No dia 14 de novembro próximo o Programa Nacional do Álcool (Proálcool) completa 50 anos. O que levou à sua criação foi a necessidade de encontrar um combustível que substituísse a gasolina não por razões técnicas, mas por uma questão exclusivamente econômica: o primeiro choque do petróleo.
Em outubro de 1973 a Organização dos Países Exportadores de Petróleo (Opep), iniciou uma escalada de brutal elevação do preço do barril de petróleo que em apenas três meses passou de 2 para 12 dólares, aumento de nada menos que 500%. Países que dependiam largamente do petróleo do Oriente Médio, como o Brasil, que importava 80% do petróleo para suas necessidades, viram-se diante de um gasto inesperado, isto levou o governo Ernesto Geisel a criar o programa que possibilitasse a produção de álcool etílico para substituir a gasolina nos automóveis e veículos comerciais leves.
O problema é que o derivado de petróleo que comandava sua importação era o diesel, que não poderia deixar de ser importado, ou o país literalmente pararia em transporte de carga e de passageiros. Em suma, gasolina teve que continuar a ser produzida, querendo ou não, no processo de refino do petróleo. Esse fato, combinado com a venda de gasolina proibida das 20 horas às 6 horas do dia seguinte e aos sábados, domingos e feriados, só poderia resultar num colossal excedente de gasolina estocada. Na época eu soube por fontes sigilosas que até petroleiros ancorados foram utilizados para armazenar gasolina a partir do momento em que os carros álcool começaram a ser produzidos em grandes volumes.

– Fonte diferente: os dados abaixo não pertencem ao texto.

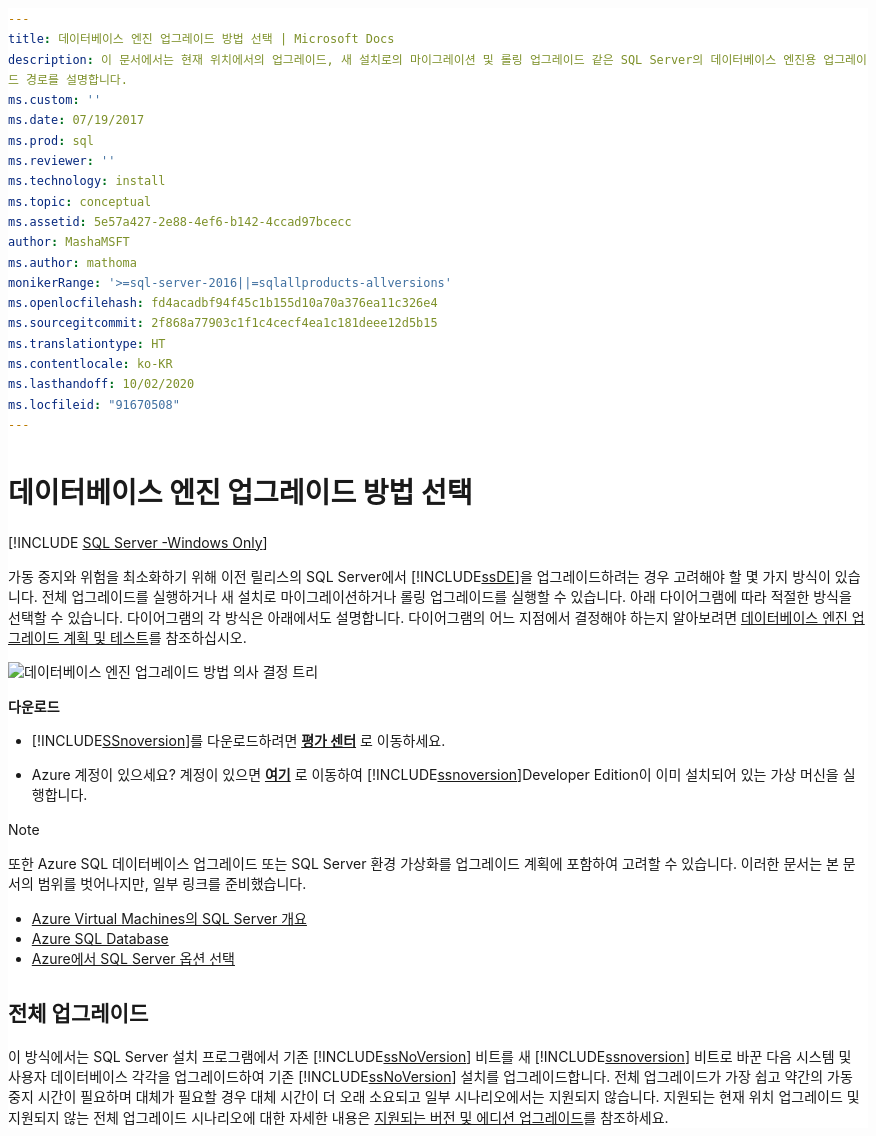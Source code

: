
 ```yaml
---
title: 데이터베이스 엔진 업그레이드 방법 선택 | Microsoft Docs
description: 이 문서에서는 현재 위치에서의 업그레이드, 새 설치로의 마이그레이션 및 롤링 업그레이드 같은 SQL Server의 데이터베이스 엔진용 업그레이드 경로를 설명합니다.
ms.custom: ''
ms.date: 07/19/2017
ms.prod: sql
ms.reviewer: ''
ms.technology: install
ms.topic: conceptual
ms.assetid: 5e57a427-2e88-4ef6-b142-4ccad97bcecc
author: MashaMSFT
ms.author: mathoma
monikerRange: '>=sql-server-2016||=sqlallproducts-allversions'
ms.openlocfilehash: fd4acadbf94f45c1b155d10a70a376ea11c326e4
ms.sourcegitcommit: 2f868a77903c1f1c4cecf4ea1c181deee12d5b15
ms.translationtype: HT
ms.contentlocale: ko-KR
ms.lasthandoff: 10/02/2020
ms.locfileid: "91670508"
---
```

# <a name="choose-a-database-engine-upgrade-method"></a>데이터베이스 엔진 업그레이드 방법 선택
[!INCLUDE [SQL Server -Windows Only](../../includes/applies-to-version/sql-windows-only.md)]

가동 중지와 위험을 최소화하기 위해 이전 릴리스의 SQL Server에서 [!INCLUDE[ssDE](../../includes/ssde-md.md)]을 업그레이드하려는 경우 고려해야 할 몇 가지 방식이 있습니다. 전체 업그레이드를 실행하거나 새 설치로 마이그레이션하거나 롤링 업그레이드를 실행할 수 있습니다. 아래 다이어그램에 따라 적절한 방식을 선택할 수 있습니다. 다이어그램의 각 방식은 아래에서도 설명합니다. 다이어그램의 어느 지점에서 결정해야 하는지 알아보려면 [데이터베이스 엔진 업그레이드 계획 및 테스트](../../database-engine/install-windows/plan-and-test-the-database-engine-upgrade-plan.md)를 참조하십시오.  
  
 ![데이터베이스 엔진 업그레이드 방법 의사 결정 트리](../../database-engine/install-windows/media/database-engine-upgrade-method-decision-tree.png "데이터베이스 엔진 업그레이드 방법 의사 결정 트리")  
  
 **다운로드**  
  
-   [!INCLUDE[SSnoversion](../../includes/ssnoversion-md.md)]를 다운로드하려면  **[평가 센터](https://www.microsoft.com/evalcenter/evaluate-sql-server)** 로 이동하세요.  
  
-   Azure 계정이 있으세요?  계정이 있으면 **[여기](https://azuremarketplace.microsoft.com/marketplace/apps/microsoftsqlserver.sql2017-ws2019?tab=overview)** 로 이동하여 [!INCLUDE[ssnoversion](../../includes/ssnoversion-md.md)]Developer Edition이 이미 설치되어 있는 가상 머신을 실행합니다.  
  
> [!NOTE]  
>  또한 Azure SQL 데이터베이스 업그레이드 또는 SQL Server 환경 가상화를 업그레이드 계획에 포함하여 고려할 수 있습니다. 이러한 문서는 본 문서의 범위를 벗어나지만, 일부 링크를 준비했습니다.
>   - [Azure Virtual Machines의 SQL Server 개요](https://azure.microsoft.com/services/virtual-machines/sql-server/#overview)
>   - [Azure SQL Database](https://azure.microsoft.com/services/sql-database/) 
>   - [Azure에서 SQL Server 옵션 선택](/azure/azure-sql/azure-sql-iaas-vs-paas-what-is-overview)  
  
## <a name="upgrade-in-place"></a>전체 업그레이드  
 이 방식에서는 SQL Server 설치 프로그램에서 기존 [!INCLUDE[ssNoVersion](../../includes/ssnoversion-md.md)] 비트를 새 [!INCLUDE[ssnoversion](../../includes/ssnoversion-md.md)] 비트로 바꾼 다음 시스템 및 사용자 데이터베이스 각각을 업그레이드하여 기존 [!INCLUDE[ssNoVersion](../../includes/ssnoversion-md.md)] 설치를 업그레이드합니다.  전체 업그레이드가 가장 쉽고 약간의 가동 중지 시간이 필요하며 대체가 필요할 경우 대체 시간이 더 오래 소요되고 일부 시나리오에서는 지원되지 않습니다. 지원되는 현재 위치 업그레이드 및 지원되지 않는 전체 업그레이드 시나리오에 대한 자세한 내용은 [지원되는 버전 및 에디션 업그레이드](../../database-engine/install-windows/supported-version-and-edition-upgrades-2017.md)를 참조하세요.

Consta que toda essa gasolina era exportada e contribuía para o caixa do governo, que continuava a despender para importar petróleo (ainda não havia o pré-sal).
O seis por meia dúzia
Troca sem sentido, a Agência Nacional do Petróleo, Gás Natural e Biocombustíveis (ANP) ter determinado em 2009 a troca de álcool para etanol, jogou no lixo um momento importante, apesar de confuso, da nossa História. É o mesmíssimo, uso o superlativo a contragosto, produto. Foi como se álcool gerasse confusão ou dúvida para os motoristas, varejistas e frentistas dos postos. Foi esse o motivo de o AE ter abolido a palavra etanol e voltado a álcool poucos meses depois, assim permanecendo até hoje. Diante de um programa que tem álcool no nome, soa estranho seu abandono. Não se muda História, quanto mais por motivo tão fútil.
A ANP e outros, como o colunista e muito amigo desde 1966, Fernando Calmon, alegam ter-se tratado de internacionalização do nome do combustível, que em outros países é ethanol e a especificação da gasolina “alcoolizada” ser composta pela letra ‘E’ seguida do número que representa o percentual de álcool na mistura, como em gasolina E27. O fato é ser muito estranho comemorar 50 anos do Proálcool quando hoje é etanol.
Em 2019 a Fiat comemorou os 40 anos da homologação do primeiro carro a álcool do mundo, o Fiat 147, chamando a imprensa para um evento alusivo na fábrica em Betim. Foi uma bela saia-justa para os executivos da fabricante, ora falavam em álcool, ora falavam em etanol, mesmo que o primeiro carro a álcool em exposição naquela ocasião, o carro 00001 estivesse decorado como carro a álcool. Culpa da ANP.
Sistema de partida a frio desnecessário
Cabe comentar o grande erro do Proálcool, estabelecer álcool puro que requereu sistema de partida a frio por problemática injeção de gasolina e que gerou funcionamento errático dos motores na fase fria.
Bastaria a mistura 90% álcool e 10% gasolina para as manhãs de inverno no Brasil — nos EUA e Canadá é 85%-15% ou 70%-30% no inverno deles. Faltou-nos inteligência e bom senso nesse aspecto.